I must confess to you, I've been trying to tune out the whole Synod on the Family (though I have been praying for them) because I know exactly what's going to happen. The media will manipulate it. The language of the documents will be completely ambiguous as to interpret in any direction. The Pope will sign it, and then everything will be ignored and the Bishops' will do whatever they want. It's a completely predictable pattern if we've been following Church matters in the past few decades.
Over at Fr McDonald's blog a rather interesting post and discussion on the tone of the synod...and my eyes lit up and figured there's no way I could justify writing an entire essay on this topic, so here we go.
The language of ambiguity, the sugarcoating of virtually everything has been (if not still is) a major problem within the Church, and it can certainly be extended to society and even our interactions on a daily basis.
Apparently the words "sin" and "disordered" are uncomfortable and not welcoming enough.
Is it possible that we're NOT supposed to be comfortable? That we're supposed to be called to conversion and painting with pink unicorns and fluffy rainbows just won't do that. Certainly I can agree in the need to be charitable, but I can't agree to the premise that we need to be nice and inclusive about every little thing.
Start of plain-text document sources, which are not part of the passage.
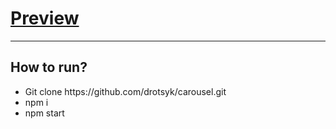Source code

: <h1><a href="https://drotsyk.github.io/carousel/">Preview</a></h1>
<hr>
<h2>How to run?</h2>
<ul>
  <li>Git clone https://github.com/drotsyk/carousel.git</li>
  <li>npm i</li>
  <li>npm start</li>
</ul>
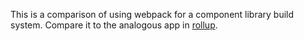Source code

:This is a comparison of using webpack for a component library build system. Compare it to the analogous app in [rollup](https://github.com/eyeyellow/rollup_hello_world_poc).
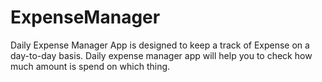 # ExpenseManager
Daily Expense Manager App is designed to keep a track of Expense on a day-to-day basis. Daily expense manager app will help you to check how much amount is spend on which thing.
In the attempt to "dumb down" language, we're repeating the same mistakes that happened at Vatican II, and the same problems that got the ball rolling in the first place. We cannot change the language without losing its meaning. Even something as simple as changing the tone, changes things psychologically with our minds. How many of us know that Latin is still a requirement for the Liturgy? How many of us even know that the clergy are supposed to be trained in Latin well? (Granted if you read my blog or did some research, you probably DO know these things, but that's not the point.)
Situations, need to be called as they are and not for what they're not, I'm sick of attempting to please everyone. We can't, so let's stop trying and start teaching the Truth. Are people going to leave or be scared off? Surely, but it is not a game of numbers, or "how many". The Truth generally divides people and forces people to take a stand for something or nothing. It is certainly up to us to present the Truth in the most charitable manner, but it is NOT our job to per se convince people of said Truth. (Conversion is a grace from the Holy Spirit which we can't do alone, Faith is indeed a gift)...but being nice and pretending that things are okay, when they're not is absolutely ridiculous!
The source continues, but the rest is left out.